(Source data)
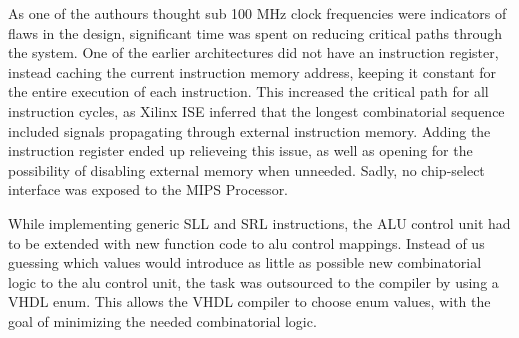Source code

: As one of the authours thought sub 100 MHz clock frequencies were indicators of flaws in the design, significant time was spent on reducing critical paths through the system.
One of the earlier architectures did not have an instruction register, instead caching the current instruction memory address, keeping it constant for the entire execution of each instruction.
This increased the critical path for all instruction cycles, as Xilinx ISE inferred that the longest combinatorial sequence included signals propagating through external instruction memory.
Adding the instruction register ended up relieveing this issue, as well as opening for the possibility of disabling external memory when unneeded.
Sadly, no chip-select interface was exposed to the MIPS Processor.

While implementing generic SLL and SRL instructions, the ALU control unit had to be extended with new function code to alu control mappings.
Instead of us guessing which values would introduce as little as possible new combinatorial logic to the alu control unit, the task was outsourced to the compiler by using a VHDL enum.
This allows the VHDL compiler to choose enum values, with the goal of minimizing the needed combinatorial logic.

### Assigned task
Leave the pictures out, and transcribe each of the records exactly.

### Completed task
Source code

: As one of the authours thought sub 100 MHz clock frequencies were indicators of flaws in the design, significant time was spent on reducing critical paths through the system.
One of the earlier architectures did not have an instruction register, instead caching the current instruction memory address, keeping it constant for the entire execution of each instruction.
This increased the critical path for all instruction cycles, as Xilinx ISE inferred that the longest combinatorial sequence included signals propagating through external instruction memory.
Adding the instruction register ended up relieveing this issue, as well as opening for the possibility of disabling external memory when unneeded.
Sadly, no chip-select interface was exposed to the MIPS Processor.

While implementing generic SLL and SRL instructions, the ALU control unit had to be extended with new function code to alu control mappings.
Instead of us guessing which values would introduce as little as possible new combinatorial logic to the alu control unit, the task was outsourced to the compiler by using a VHDL enum.
This allows the VHDL compiler to choose enum values, with the goal of minimizing the needed combinatorial logic.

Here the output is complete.